Work to be completed:
Produce a word-for-word copy of the data below.

Input data:
....................

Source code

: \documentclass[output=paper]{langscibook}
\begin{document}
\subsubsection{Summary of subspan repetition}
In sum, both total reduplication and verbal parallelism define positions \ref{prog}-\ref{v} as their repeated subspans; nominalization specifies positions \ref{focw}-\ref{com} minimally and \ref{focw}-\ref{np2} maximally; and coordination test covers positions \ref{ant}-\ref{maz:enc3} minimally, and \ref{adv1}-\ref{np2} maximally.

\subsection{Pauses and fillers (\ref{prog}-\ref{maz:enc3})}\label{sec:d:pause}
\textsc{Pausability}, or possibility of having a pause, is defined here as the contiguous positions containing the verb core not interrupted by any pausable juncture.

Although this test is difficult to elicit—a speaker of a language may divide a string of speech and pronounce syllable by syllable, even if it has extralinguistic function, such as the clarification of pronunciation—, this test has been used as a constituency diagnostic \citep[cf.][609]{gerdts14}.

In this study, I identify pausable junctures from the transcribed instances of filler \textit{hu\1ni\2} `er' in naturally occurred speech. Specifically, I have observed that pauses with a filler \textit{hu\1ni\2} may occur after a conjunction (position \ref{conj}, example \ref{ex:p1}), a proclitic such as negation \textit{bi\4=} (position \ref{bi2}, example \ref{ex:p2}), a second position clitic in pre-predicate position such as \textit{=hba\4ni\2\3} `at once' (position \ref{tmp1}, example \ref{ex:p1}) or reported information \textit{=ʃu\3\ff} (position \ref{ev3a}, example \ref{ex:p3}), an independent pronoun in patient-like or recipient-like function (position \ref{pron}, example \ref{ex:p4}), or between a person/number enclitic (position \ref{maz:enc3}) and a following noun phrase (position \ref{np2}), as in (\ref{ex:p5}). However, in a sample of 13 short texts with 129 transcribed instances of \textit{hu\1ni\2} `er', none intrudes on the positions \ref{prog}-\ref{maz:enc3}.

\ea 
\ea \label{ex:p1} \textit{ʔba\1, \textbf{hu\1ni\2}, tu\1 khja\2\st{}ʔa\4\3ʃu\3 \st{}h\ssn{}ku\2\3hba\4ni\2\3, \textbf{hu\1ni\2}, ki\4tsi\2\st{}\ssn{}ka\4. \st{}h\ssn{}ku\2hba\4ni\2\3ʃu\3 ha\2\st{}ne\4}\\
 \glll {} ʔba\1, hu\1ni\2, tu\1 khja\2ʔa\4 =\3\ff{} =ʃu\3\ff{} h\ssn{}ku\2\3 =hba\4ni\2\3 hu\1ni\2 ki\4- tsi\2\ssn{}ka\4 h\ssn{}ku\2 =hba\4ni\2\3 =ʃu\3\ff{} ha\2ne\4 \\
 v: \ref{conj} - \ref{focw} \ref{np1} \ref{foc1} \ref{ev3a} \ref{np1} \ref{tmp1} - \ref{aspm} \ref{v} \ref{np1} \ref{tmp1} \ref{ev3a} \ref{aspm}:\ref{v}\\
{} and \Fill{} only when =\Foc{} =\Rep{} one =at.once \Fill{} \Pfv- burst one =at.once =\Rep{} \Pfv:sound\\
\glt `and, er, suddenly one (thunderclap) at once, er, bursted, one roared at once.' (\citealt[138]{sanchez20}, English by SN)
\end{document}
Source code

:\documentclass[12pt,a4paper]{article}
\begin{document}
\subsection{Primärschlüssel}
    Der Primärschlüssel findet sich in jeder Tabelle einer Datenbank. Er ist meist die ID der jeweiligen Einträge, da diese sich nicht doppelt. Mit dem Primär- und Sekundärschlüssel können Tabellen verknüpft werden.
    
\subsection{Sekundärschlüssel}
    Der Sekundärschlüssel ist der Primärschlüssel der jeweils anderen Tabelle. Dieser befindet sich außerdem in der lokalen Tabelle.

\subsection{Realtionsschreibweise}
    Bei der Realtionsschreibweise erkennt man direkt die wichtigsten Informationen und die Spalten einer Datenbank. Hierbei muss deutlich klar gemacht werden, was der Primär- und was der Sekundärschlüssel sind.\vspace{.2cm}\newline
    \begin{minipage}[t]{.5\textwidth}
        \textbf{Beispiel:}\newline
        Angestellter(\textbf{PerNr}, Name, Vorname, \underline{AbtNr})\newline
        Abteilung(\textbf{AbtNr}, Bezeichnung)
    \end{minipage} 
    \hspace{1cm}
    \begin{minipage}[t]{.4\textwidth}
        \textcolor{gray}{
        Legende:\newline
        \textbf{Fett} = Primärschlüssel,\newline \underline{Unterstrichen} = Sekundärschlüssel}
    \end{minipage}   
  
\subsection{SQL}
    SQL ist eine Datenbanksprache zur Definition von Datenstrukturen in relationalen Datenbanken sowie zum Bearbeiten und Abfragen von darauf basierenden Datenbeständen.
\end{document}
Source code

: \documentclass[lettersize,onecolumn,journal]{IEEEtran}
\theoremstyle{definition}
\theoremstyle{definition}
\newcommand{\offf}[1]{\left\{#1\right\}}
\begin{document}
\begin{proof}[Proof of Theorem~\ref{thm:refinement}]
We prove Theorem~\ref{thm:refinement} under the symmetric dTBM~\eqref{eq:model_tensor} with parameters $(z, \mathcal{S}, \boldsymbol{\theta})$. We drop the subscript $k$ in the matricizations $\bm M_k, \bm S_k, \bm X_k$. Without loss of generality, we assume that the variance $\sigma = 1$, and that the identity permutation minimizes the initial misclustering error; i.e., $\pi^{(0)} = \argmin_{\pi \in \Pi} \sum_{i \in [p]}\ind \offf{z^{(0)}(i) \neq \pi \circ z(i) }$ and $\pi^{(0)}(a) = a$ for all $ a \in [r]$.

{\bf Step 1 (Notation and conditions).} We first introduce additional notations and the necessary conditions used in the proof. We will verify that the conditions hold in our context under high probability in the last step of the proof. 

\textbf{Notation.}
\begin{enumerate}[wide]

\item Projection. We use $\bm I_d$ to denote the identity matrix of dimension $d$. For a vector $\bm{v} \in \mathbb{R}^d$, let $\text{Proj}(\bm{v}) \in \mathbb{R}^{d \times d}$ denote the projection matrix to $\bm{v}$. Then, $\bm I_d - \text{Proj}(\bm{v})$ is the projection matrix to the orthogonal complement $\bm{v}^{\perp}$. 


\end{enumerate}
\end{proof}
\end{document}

....................

Exercise output:
Source code

: \documentclass[output=paper]{langscibook}
\begin{document}
\subsubsection{Summary of subspan repetition}
In sum, both total reduplication and verbal parallelism define positions \ref{prog}-\ref{v} as their repeated subspans; nominalization specifies positions \ref{focw}-\ref{com} minimally and \ref{focw}-\ref{np2} maximally; and coordination test covers positions \ref{ant}-\ref{maz:enc3} minimally, and \ref{adv1}-\ref{np2} maximally.

\subsection{Pauses and fillers (\ref{prog}-\ref{maz:enc3})}\label{sec:d:pause}
\textsc{Pausability}, or possibility of having a pause, is defined here as the contiguous positions containing the verb core not interrupted by any pausable juncture.

Although this test is difficult to elicit—a speaker of a language may divide a string of speech and pronounce syllable by syllable, even if it has extralinguistic function, such as the clarification of pronunciation—, this test has been used as a constituency diagnostic \citep[cf.][609]{gerdts14}.

In this study, I identify pausable junctures from the transcribed instances of filler \textit{hu\1ni\2} `er' in naturally occurred speech. Specifically, I have observed that pauses with a filler \textit{hu\1ni\2} may occur after a conjunction (position \ref{conj}, example \ref{ex:p1}), a proclitic such as negation \textit{bi\4=} (position \ref{bi2}, example \ref{ex:p2}), a second position clitic in pre-predicate position such as \textit{=hba\4ni\2\3} `at once' (position \ref{tmp1}, example \ref{ex:p1}) or reported information \textit{=ʃu\3\ff} (position \ref{ev3a}, example \ref{ex:p3}), an independent pronoun in patient-like or recipient-like function (position \ref{pron}, example \ref{ex:p4}), or between a person/number enclitic (position \ref{maz:enc3}) and a following noun phrase (position \ref{np2}), as in (\ref{ex:p5}). However, in a sample of 13 short texts with 129 transcribed instances of \textit{hu\1ni\2} `er', none intrudes on the positions \ref{prog}-\ref{maz:enc3}.

\ea 
\ea \label{ex:p1} \textit{ʔba\1, \textbf{hu\1ni\2}, tu\1 khja\2\st{}ʔa\4\3ʃu\3 \st{}h\ssn{}ku\2\3hba\4ni\2\3, \textbf{hu\1ni\2}, ki\4tsi\2\st{}\ssn{}ka\4. \st{}h\ssn{}ku\2hba\4ni\2\3ʃu\3 ha\2\st{}ne\4}\\
 \glll {} ʔba\1, hu\1ni\2, tu\1 khja\2ʔa\4 =\3\ff{} =ʃu\3\ff{} h\ssn{}ku\2\3 =hba\4ni\2\3 hu\1ni\2 ki\4- tsi\2\ssn{}ka\4 h\ssn{}ku\2 =hba\4ni\2\3 =ʃu\3\ff{} ha\2ne\4 \\
 v: \ref{conj} - \ref{focw} \ref{np1} \ref{foc1} \ref{ev3a} \ref{np1} \ref{tmp1} - \ref{aspm} \ref{v} \ref{np1} \ref{tmp1} \ref{ev3a} \ref{aspm}:\ref{v}\\
{} and \Fill{} only when =\Foc{} =\Rep{} one =at.once \Fill{} \Pfv- burst one =at.once =\Rep{} \Pfv:sound\\
\glt `and, er, suddenly one (thunderclap) at once, er, bursted, one roared at once.' (\citealt[138]{sanchez20}, English by SN)
\end{document}
Source code

:\documentclass[12pt,a4paper]{article}
\begin{document}
\subsection{Primärschlüssel}
    Der Primärschlüssel findet sich in jeder Tabelle einer Datenbank. Er ist meist die ID der jeweiligen Einträge, da diese sich nicht doppelt. Mit dem Primär- und Sekundärschlüssel können Tabellen verknüpft werden.
    
\subsection{Sekundärschlüssel}
    Der Sekundärschlüssel ist der Primärschlüssel der jeweils anderen Tabelle. Dieser befindet sich außerdem in der lokalen Tabelle.

\subsection{Realtionsschreibweise}
    Bei der Realtionsschreibweise erkennt man direkt die wichtigsten Informationen und die Spalten einer Datenbank. Hierbei muss deutlich klar gemacht werden, was der Primär- und was der Sekundärschlüssel sind.\vspace{.2cm}\newline
    \begin{minipage}[t]{.5\textwidth}
        \textbf{Beispiel:}\newline
        Angestellter(\textbf{PerNr}, Name, Vorname, \underline{AbtNr})\newline
        Abteilung(\textbf{AbtNr}, Bezeichnung)
    \end{minipage} 
    \hspace{1cm}
    \begin{minipage}[t]{.4\textwidth}
        \textcolor{gray}{
        Legende:\newline
        \textbf{Fett} = Primärschlüssel,\newline \underline{Unterstrichen} = Sekundärschlüssel}
    \end{minipage}   
  
\subsection{SQL}
    SQL ist eine Datenbanksprache zur Definition von Datenstrukturen in relationalen Datenbanken sowie zum Bearbeiten und Abfragen von darauf basierenden Datenbeständen.
\end{document}
Source code

: \documentclass[lettersize,onecolumn,journal]{IEEEtran}
\theoremstyle{definition}
\theoremstyle{definition}
\newcommand{\offf}[1]{\left\{#1\right\}}
\begin{document}
\begin{proof}[Proof of Theorem~\ref{thm:refinement}]
We prove Theorem~\ref{thm:refinement} under the symmetric dTBM~\eqref{eq:model_tensor} with parameters $(z, \mathcal{S}, \boldsymbol{\theta})$. We drop the subscript $k$ in the matricizations $\bm M_k, \bm S_k, \bm X_k$. Without loss of generality, we assume that the variance $\sigma = 1$, and that the identity permutation minimizes the initial misclustering error; i.e., $\pi^{(0)} = \argmin_{\pi \in \Pi} \sum_{i \in [p]}\ind \offf{z^{(0)}(i) \neq \pi \circ z(i) }$ and $\pi^{(0)}(a) = a$ for all $ a \in [r]$.

{\bf Step 1 (Notation and conditions).} We first introduce additional notations and the necessary conditions used in the proof. We will verify that the conditions hold in our context under high probability in the last step of the proof. 

\textbf{Notation.}
\begin{enumerate}[wide]

\item Projection. We use $\bm I_d$ to denote the identity matrix of dimension $d$. For a vector $\bm{v} \in \mathbb{R}^d$, let $\text{Proj}(\bm{v}) \in \mathbb{R}^{d \times d}$ denote the projection matrix to $\bm{v}$. Then, $\bm I_d - \text{Proj}(\bm{v})$ is the projection matrix to the orthogonal complement $\bm{v}^{\perp}$. 


\end{enumerate}
\end{proof}
\end{document}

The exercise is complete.